I looked in the direction of the voice without pulling Coryfe to a stop. I could make him out, a tangle of limbs and cloth, strung by a net and suspended in the boughs of a tree, a little off the path. What were the chances, I wondered, of two travellers on this road at night, and one of them being unwise enough to venture off the road and become ensnared by a net?
I considered him. “You could be a trap to lure a traveller off the trail,” I told him.
He laughed, dryly. “I think I am the trapped traveller.”
“How did you get yourself trapped up there?” I asked him, we were drawing equal to his tree.
I did not have long to decide what to do, without having to retrace my steps. I could make out details of him within the net now. A sizeable, booted foot hung out between the weave, the boot finely made and tooled with elaborate detail, the sole barely showing wear. The cloth of his cloak was lushly dyed in a dark blue and embroidered at the hem with a glinting thread. Whoever this man was, he came from wealth.
“Must I recount my entire day?” he was irritable, wriggling within the net and setting it to swaying.

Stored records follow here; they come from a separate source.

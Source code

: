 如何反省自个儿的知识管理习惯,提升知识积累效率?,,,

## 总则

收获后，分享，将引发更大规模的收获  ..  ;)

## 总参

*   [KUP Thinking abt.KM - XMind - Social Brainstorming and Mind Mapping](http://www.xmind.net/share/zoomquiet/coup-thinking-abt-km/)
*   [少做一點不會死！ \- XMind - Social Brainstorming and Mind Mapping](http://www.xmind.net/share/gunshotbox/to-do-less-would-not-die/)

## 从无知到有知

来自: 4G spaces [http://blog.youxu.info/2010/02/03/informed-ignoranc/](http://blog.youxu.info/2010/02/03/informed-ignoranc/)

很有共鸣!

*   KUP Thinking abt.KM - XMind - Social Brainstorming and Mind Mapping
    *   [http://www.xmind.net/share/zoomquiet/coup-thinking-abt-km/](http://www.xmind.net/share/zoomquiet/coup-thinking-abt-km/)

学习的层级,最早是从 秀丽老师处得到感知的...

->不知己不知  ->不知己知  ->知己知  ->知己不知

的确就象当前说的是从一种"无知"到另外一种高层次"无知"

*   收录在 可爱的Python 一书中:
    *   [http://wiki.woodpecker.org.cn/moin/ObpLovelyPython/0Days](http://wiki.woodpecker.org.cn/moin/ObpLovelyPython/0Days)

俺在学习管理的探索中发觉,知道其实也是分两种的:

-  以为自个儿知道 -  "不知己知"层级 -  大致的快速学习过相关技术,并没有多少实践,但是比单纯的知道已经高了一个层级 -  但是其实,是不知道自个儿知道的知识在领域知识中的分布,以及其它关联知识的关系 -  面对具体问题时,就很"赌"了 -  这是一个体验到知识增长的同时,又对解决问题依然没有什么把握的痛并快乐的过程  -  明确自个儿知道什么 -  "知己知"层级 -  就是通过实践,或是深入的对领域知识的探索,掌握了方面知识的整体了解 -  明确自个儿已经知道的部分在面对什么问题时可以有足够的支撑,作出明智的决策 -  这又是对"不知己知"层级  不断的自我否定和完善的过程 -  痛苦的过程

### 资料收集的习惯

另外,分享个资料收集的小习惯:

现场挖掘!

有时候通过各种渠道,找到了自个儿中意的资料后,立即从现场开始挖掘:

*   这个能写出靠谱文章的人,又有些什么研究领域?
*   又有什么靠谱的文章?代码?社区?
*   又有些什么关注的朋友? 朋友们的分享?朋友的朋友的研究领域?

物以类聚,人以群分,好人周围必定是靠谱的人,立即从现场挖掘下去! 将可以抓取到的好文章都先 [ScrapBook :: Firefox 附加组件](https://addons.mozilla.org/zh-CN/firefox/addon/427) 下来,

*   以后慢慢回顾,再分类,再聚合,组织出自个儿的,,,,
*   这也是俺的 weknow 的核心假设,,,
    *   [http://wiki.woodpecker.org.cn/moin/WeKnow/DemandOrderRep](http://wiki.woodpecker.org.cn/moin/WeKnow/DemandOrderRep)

“I am not the one strung up,” I replied, keeping my voice polite. If he were a trap set by one of the magical brethren, manners would serve me well.
“A call of nature,” he mumbled, embarrassed.

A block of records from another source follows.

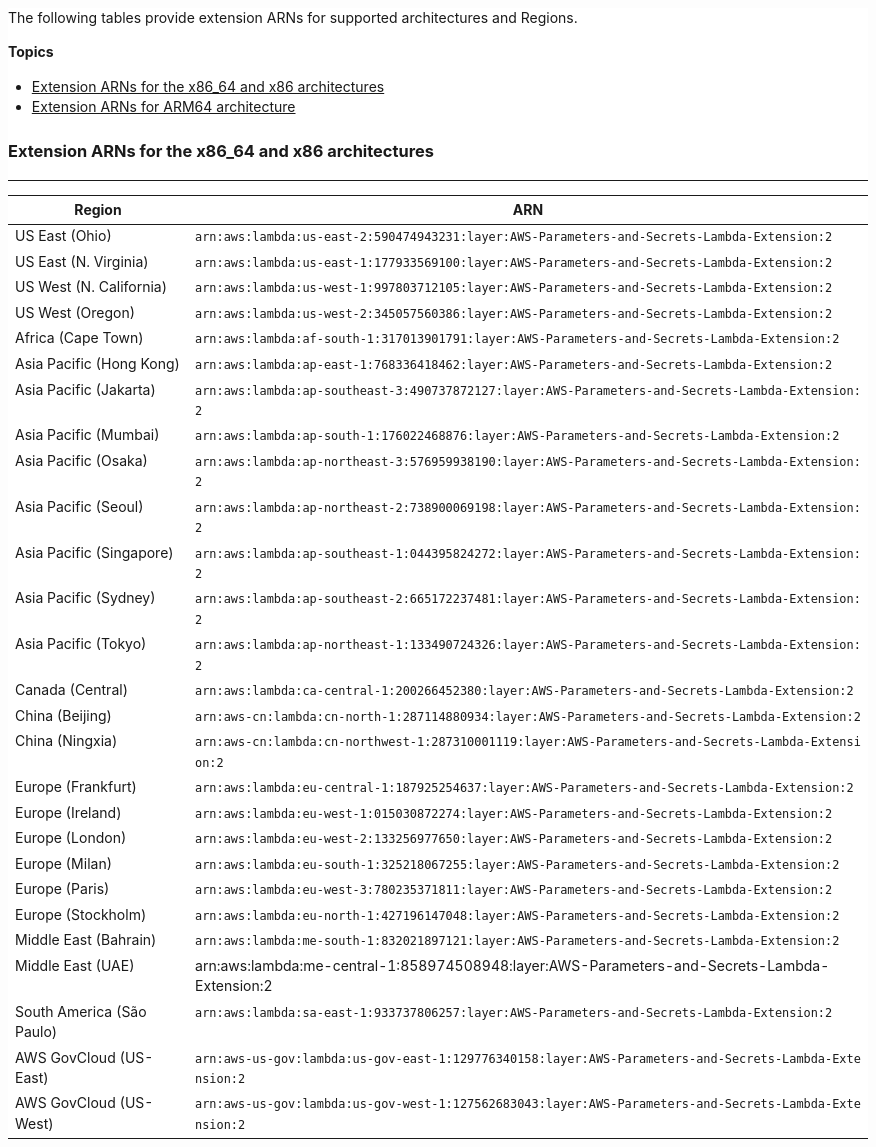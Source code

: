 The following tables provide extension ARNs for supported architectures and Regions\.

**Topics**
+ [Extension ARNs for the x86\_64 and x86 architectures](#intel)
+ [Extension ARNs for ARM64 architecture](#arm64)

### Extension ARNs for the x86\_64 and x86 architectures<a name="intel"></a>


****  

| Region | ARN | 
| --- | --- | 
|  US East \(Ohio\)  |  `arn:aws:lambda:us-east-2:590474943231:layer:AWS-Parameters-and-Secrets-Lambda-Extension:2`  | 
|  US East \(N\. Virginia\)  |  `arn:aws:lambda:us-east-1:177933569100:layer:AWS-Parameters-and-Secrets-Lambda-Extension:2`  | 
|  US West \(N\. California\)  |  `arn:aws:lambda:us-west-1:997803712105:layer:AWS-Parameters-and-Secrets-Lambda-Extension:2`  | 
|  US West \(Oregon\)  |  `arn:aws:lambda:us-west-2:345057560386:layer:AWS-Parameters-and-Secrets-Lambda-Extension:2`  | 
|  Africa \(Cape Town\)  |  `arn:aws:lambda:af-south-1:317013901791:layer:AWS-Parameters-and-Secrets-Lambda-Extension:2`  | 
|  Asia Pacific \(Hong Kong\)  |  `arn:aws:lambda:ap-east-1:768336418462:layer:AWS-Parameters-and-Secrets-Lambda-Extension:2`  | 
|  Asia Pacific \(Jakarta\)  |  `arn:aws:lambda:ap-southeast-3:490737872127:layer:AWS-Parameters-and-Secrets-Lambda-Extension:2`  | 
|  Asia Pacific \(Mumbai\)  |  `arn:aws:lambda:ap-south-1:176022468876:layer:AWS-Parameters-and-Secrets-Lambda-Extension:2`  | 
| Asia Pacific \(Osaka\) |  `arn:aws:lambda:ap-northeast-3:576959938190:layer:AWS-Parameters-and-Secrets-Lambda-Extension:2`  | 
|  Asia Pacific \(Seoul\)  |  `arn:aws:lambda:ap-northeast-2:738900069198:layer:AWS-Parameters-and-Secrets-Lambda-Extension:2`  | 
|  Asia Pacific \(Singapore\)  |  `arn:aws:lambda:ap-southeast-1:044395824272:layer:AWS-Parameters-and-Secrets-Lambda-Extension:2`  | 
|  Asia Pacific \(Sydney\)  |  `arn:aws:lambda:ap-southeast-2:665172237481:layer:AWS-Parameters-and-Secrets-Lambda-Extension:2`  | 
|  Asia Pacific \(Tokyo\)  |  `arn:aws:lambda:ap-northeast-1:133490724326:layer:AWS-Parameters-and-Secrets-Lambda-Extension:2`  | 
|  Canada \(Central\)  |  `arn:aws:lambda:ca-central-1:200266452380:layer:AWS-Parameters-and-Secrets-Lambda-Extension:2`  | 
| China \(Beijing\) |  `arn:aws-cn:lambda:cn-north-1:287114880934:layer:AWS-Parameters-and-Secrets-Lambda-Extension:2`  | 
| China \(Ningxia\) |  `arn:aws-cn:lambda:cn-northwest-1:287310001119:layer:AWS-Parameters-and-Secrets-Lambda-Extension:2`  | 
|  Europe \(Frankfurt\)  |  `arn:aws:lambda:eu-central-1:187925254637:layer:AWS-Parameters-and-Secrets-Lambda-Extension:2`  | 
|  Europe \(Ireland\)  |  `arn:aws:lambda:eu-west-1:015030872274:layer:AWS-Parameters-and-Secrets-Lambda-Extension:2`  | 
|  Europe \(London\)  |  `arn:aws:lambda:eu-west-2:133256977650:layer:AWS-Parameters-and-Secrets-Lambda-Extension:2`  | 
|  Europe \(Milan\)  |  `arn:aws:lambda:eu-south-1:325218067255:layer:AWS-Parameters-and-Secrets-Lambda-Extension:2`  | 
|  Europe \(Paris\)  |  `arn:aws:lambda:eu-west-3:780235371811:layer:AWS-Parameters-and-Secrets-Lambda-Extension:2`  | 
|  Europe \(Stockholm\)  |  `arn:aws:lambda:eu-north-1:427196147048:layer:AWS-Parameters-and-Secrets-Lambda-Extension:2`  | 
|  Middle East \(Bahrain\)  |  `arn:aws:lambda:me-south-1:832021897121:layer:AWS-Parameters-and-Secrets-Lambda-Extension:2`  | 
| Middle East \(UAE\) | arn:aws:lambda:me\-central\-1:858974508948:layer:AWS\-Parameters\-and\-Secrets\-Lambda\-Extension:2 | 
|  South America \(São Paulo\)  |  `arn:aws:lambda:sa-east-1:933737806257:layer:AWS-Parameters-and-Secrets-Lambda-Extension:2`  | 
| AWS GovCloud \(US\-East\) |  `arn:aws-us-gov:lambda:us-gov-east-1:129776340158:layer:AWS-Parameters-and-Secrets-Lambda-Extension:2`  | 
| AWS GovCloud \(US\-West\) |  `arn:aws-us-gov:lambda:us-gov-west-1:127562683043:layer:AWS-Parameters-and-Secrets-Lambda-Extension:2`  |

“Ah. It’s unwise to step off the trail, even for such things,” I told him.
“Evidently,” he retorted. “Will you help me, or not?”
I drew Coryfe to a halt. “Don’t you carry a knife?”

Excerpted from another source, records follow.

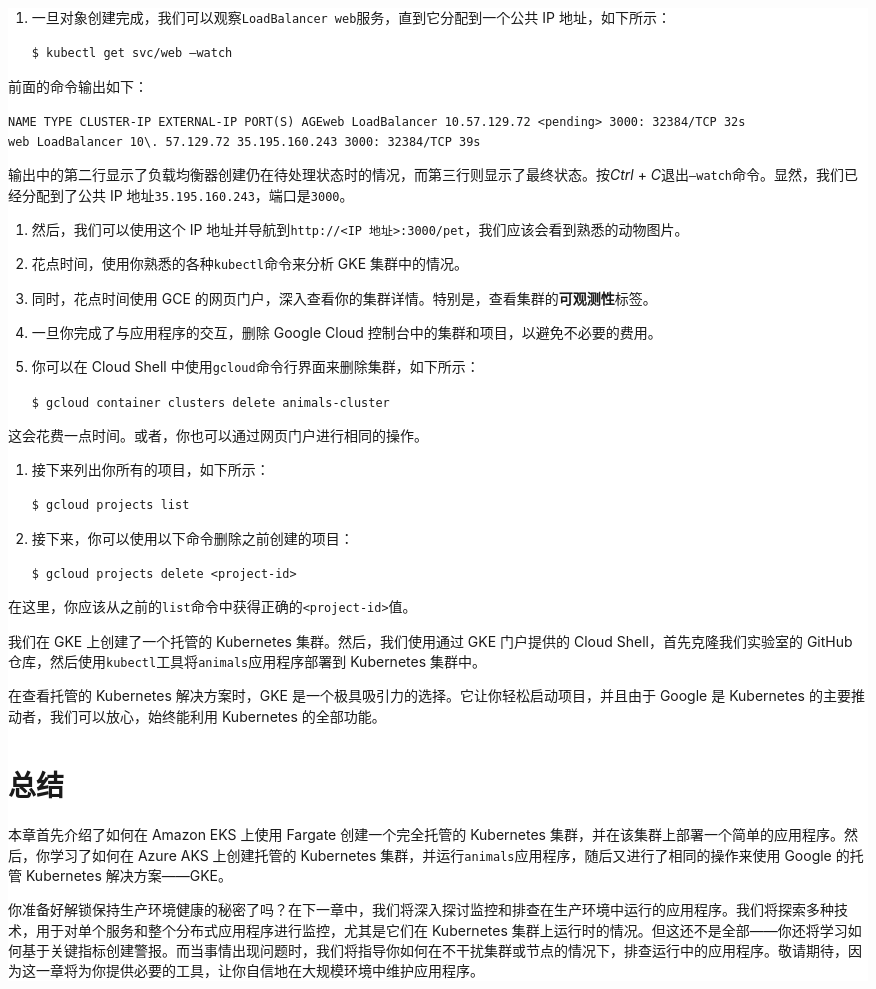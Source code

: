 1.  一旦对象创建完成，我们可以观察`LoadBalancer web`服务，直到它分配到一个公共 IP 地址，如下所示：

    ```
    $ kubectl get svc/web –watch
    ```

前面的命令输出如下：

```
NAME TYPE CLUSTER-IP EXTERNAL-IP PORT(S) AGEweb LoadBalancer 10.57.129.72 <pending> 3000: 32384/TCP 32s
web LoadBalancer 10\. 57.129.72 35.195.160.243 3000: 32384/TCP 39s
```

输出中的第二行显示了负载均衡器创建仍在待处理状态时的情况，而第三行则显示了最终状态。按*Ctrl* + *C*退出`–watch`命令。显然，我们已经分配到了公共 IP 地址`35.195.160.243`，端口是`3000`。

1.  然后，我们可以使用这个 IP 地址并导航到`http://<IP 地址>:3000/pet`，我们应该会看到熟悉的动物图片。

1.  花点时间，使用你熟悉的各种`kubectl`命令来分析 GKE 集群中的情况。

1.  同时，花点时间使用 GCE 的网页门户，深入查看你的集群详情。特别是，查看集群的**可观测性**标签。

1.  一旦你完成了与应用程序的交互，删除 Google Cloud 控制台中的集群和项目，以避免不必要的费用。

1.  你可以在 Cloud Shell 中使用`gcloud`命令行界面来删除集群，如下所示：

    ```
    $ gcloud container clusters delete animals-cluster
    ```

这会花费一点时间。或者，你也可以通过网页门户进行相同的操作。

1.  接下来列出你所有的项目，如下所示：

    ```
    $ gcloud projects list
    ```

1.  接下来，你可以使用以下命令删除之前创建的项目：

    ```
    $ gcloud projects delete <project-id>
    ```

在这里，你应该从之前的`list`命令中获得正确的`<project-id>`值。

我们在 GKE 上创建了一个托管的 Kubernetes 集群。然后，我们使用通过 GKE 门户提供的 Cloud Shell，首先克隆我们实验室的 GitHub 仓库，然后使用`kubectl`工具将`animals`应用程序部署到 Kubernetes 集群中。

在查看托管的 Kubernetes 解决方案时，GKE 是一个极具吸引力的选择。它让你轻松启动项目，并且由于 Google 是 Kubernetes 的主要推动者，我们可以放心，始终能利用 Kubernetes 的全部功能。

# 总结

本章首先介绍了如何在 Amazon EKS 上使用 Fargate 创建一个完全托管的 Kubernetes 集群，并在该集群上部署一个简单的应用程序。然后，你学习了如何在 Azure AKS 上创建托管的 Kubernetes 集群，并运行`animals`应用程序，随后又进行了相同的操作来使用 Google 的托管 Kubernetes 解决方案——GKE。

你准备好解锁保持生产环境健康的秘密了吗？在下一章中，我们将深入探讨监控和排查在生产环境中运行的应用程序。我们将探索多种技术，用于对单个服务和整个分布式应用程序进行监控，尤其是它们在 Kubernetes 集群上运行时的情况。但这还不是全部——你还将学习如何基于关键指标创建警报。而当事情出现问题时，我们将指导你如何在不干扰集群或节点的情况下，排查运行中的应用程序。敬请期待，因为这一章将为你提供必要的工具，让你自信地在大规模环境中维护应用程序。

“It’s on the ground,” he stuck a hand between the weave and pointed down. I could just detect a glimmer in the grasses.
“You must have the worst luck,” I commented, and took an arrow from my quiver.
“Yes. You don’t mean to shoot, seriously?” he complained.
I set the arrow to the bow, aimed, and released. He yelled, the sound overloud in the silence of the forest, as he fell. He hit the ground hard, knocking the breath from his lungs. For a moment, there was no sound, and then he groaned as he sat up. “F-k,” he muttered the curse word, plucking bits of twigs and leaves from his hair as he regained his feet.
He stooped to pick up his dagger, and returned it to the sheath on his hip, before limping out onto the road. He was a big man, taller and wider of shoulder than my father, who was easily the biggest man in my village. His clothing was as fine as I suspected, from boots to cloak, heavy with embroidery and of luxurious material, vividly dyed. The cloak was a midnight blue, just shy of black, and lined with something with sheen. There were jewels in the pommel of the dagger, catching the moonlight.
He picked debris from his hair, as he glowered up at me. “There were kinder ways of doing that,” he chastised me. He had a wild sort of beauty under the tangled fall of his hair, his face given more to fierceness than to charming smiles from the set of his lips and the scowl of his brow. The sort of beauty that made a maiden’s heart pound and think of the lyrics of love songs.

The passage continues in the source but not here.